Mercado pequeno e falta de mão-de-obra qualificada
Embora o primeiro mercado internacional a que teve acesso tenha sido o norte-americano, muito por força das vendas por catálogo - os produtos 'A Metalúrgica' foram várias vezes capa do gigante "Williams Sonoma" -, hoje em dia é na Europa e Oceania que residem os principais clientes.
Já no que toca ao próprio país, a percentagem de vendas é muito residual. "O mercado português é pequenino, somos só dez milhões. Não há nenhum distribuidor em Portugal que tenha tido a vontade de pegar nestas peças. Temos pedidos de lojas, mas são pequeninas e não têm capacidade para comprar a quantidade mínima que justifique a produção, que é 100 unidades", lamenta a administradora.
Outra queixa que Raquel Santos faz deve-se à falta de mão-de-obra especializada na área da metalurgia e metalomecânica. "São profissões com muito futuro, bem pagas e são muito importantes para esta indústria que está a crescer tanto e é o setor mais exportador de Portugal, maior do que o Têxtil e Calçado juntos, portanto é um setor com muita força, mas é difícil arranjar pessoas para esta arte", anota a responsável, apontando algumas razões para tal: "Acho que este setor ainda está associado aquele trabalho sujo, mecânico e desinteressante".

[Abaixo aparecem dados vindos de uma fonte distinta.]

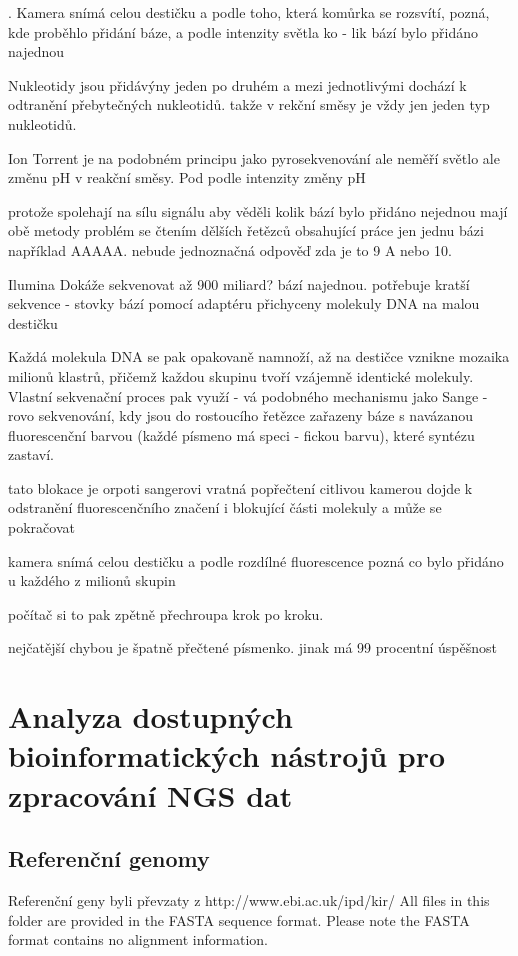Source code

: \documentclass[czech,DP]{thesiskiv}
\begin{document}
. Kamera
snímá celou destičku a podle toho, která
komůrka se rozsvítí, pozná, kde proběhlo
přidání báze, a podle intenzity světla ko -
lik bází bylo přidáno najednou

Nukleotidy jsou přidávýny jeden po druhém a mezi jednotlivými dochází k odtranění přebytečných nukleotidů.
takže v rekční směsy je vždy jen jeden typ nukleotidů.


Ion Torrent je na podobném principu jako pyrosekvenování
ale neměří světlo ale změnu pH v reakční směsy. Pod
podle intenzity změny pH

protože spolehají na sílu signálu aby věděli kolik bází bylo přidáno  nejednou mají obě metody problém se čtením dělších řetězců obsahující práce jen jednu bázi například AAAAA. nebude jednoznačná odpověď zda je to 9 A nebo 10.

Ilumina
Dokáže sekvenovat až 900 miliard? bází najednou. 
potřebuje kratší sekvence - stovky bází
pomocí adaptéru přichyceny molekuly DNA na malou destičku

Každá molekula DNA se pak opakovaně namnoží, až na destičce vznikne
mozaika milionů klastrů, přičemž každou
skupinu tvoří vzájemně identické molekuly. Vlastní sekvenační proces pak využí -
vá podobného mechanismu jako Sange -
rovo sekvenování, kdy jsou do rostoucího
řetězce zařazeny báze s navázanou fluorescenční barvou (každé písmeno má speci -
fickou barvu), které syntézu zastaví.

tato blokace je orpoti sangerovi vratná
 popřečtení citlivou kamerou dojde k odstranění fluorescenčního značení i blokující části molekuly
 a může se pokračovat
 
 kamera snímá celou destičku
 a podle rozdílné fluorescence pozná co bylo přidáno u každého z milionů skupin
 
 počítač si to pak zpětně přechroupa krok po kroku.
 

nejčatější chybou je špatně přečtené písmenko. 
jinak má 99 procentní úspěšnost

\chapter{Analyza dostupných bioinformatických nástrojů pro zpracování NGS dat}
\section{Referenční genomy}
Referenční geny byli převzaty z http://www.ebi.ac.uk/ipd/kir/
All files in this folder are provided in the FASTA sequence format. Please note the FASTA format contains no alignment information.
\end{document}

"Contudo, é exatamente o contrário. É sofisticado, robotizado, desafiante e altamente interessante. Há imensos postos de trabalho em aberto", frisa Raquel Santos, salientando que a empresa "dá imensa formação". "Como não há mão-de-obra especializada no mercado, o que fazemos é contratar as pessoas não especializadas e investimos muitas horas de formação nelas. E quero deixar claro que nesta área não há diferença salarial entre homens e mulheres", completou a administradora.
Trabalhador mais antigo acompanhou crescimento
Jorge Teixeira é o funcionário mais antigo da empresa. Entrou em 1982, com 15 anos, para as instalações da fábrica em Ramalde, no Porto, e acompanhou de perto o crescimento da empresa. "Estou aqui vai fazer 36 anos a 1 de outubro. Quando vim quase não existiam máquinas nenhumas, começou a evoluir desde 1986, depois veio máquina acima de máquina e hoje temos aqui o nosso futuro. Foi um grande invento que o nosso patrão fez", avança o trabalhador, que chefia a área de acabamentos e soldadura.
Ao longo de todos estes anos de serviço, Jorge foi ganhando o gosto pelo que faz e hoje em dia ensina os mais jovens a arte do ofício. "Não é um trabalho pesado e é fácil de ensinar. Se a pessoa tiver vontade de aprender e gostar do trabalho, não tem dificuldade em aprender", deixa a dica para quem possa estar interessado em ingressar na área da metalurgia.
E não descarta o sexo feminino para a execução das mesmas tarefas. "Já não é um trabalho tipicamente masculino. Por vezes, as mulheres até têm mais cuidado em fazer as coisas do que os homens e, ao fim de algum tempo, tornam-se rápidas a executar as tarefas e têm mais cuidado, são muito perfeitas a trabalhar", finaliza o funcionário.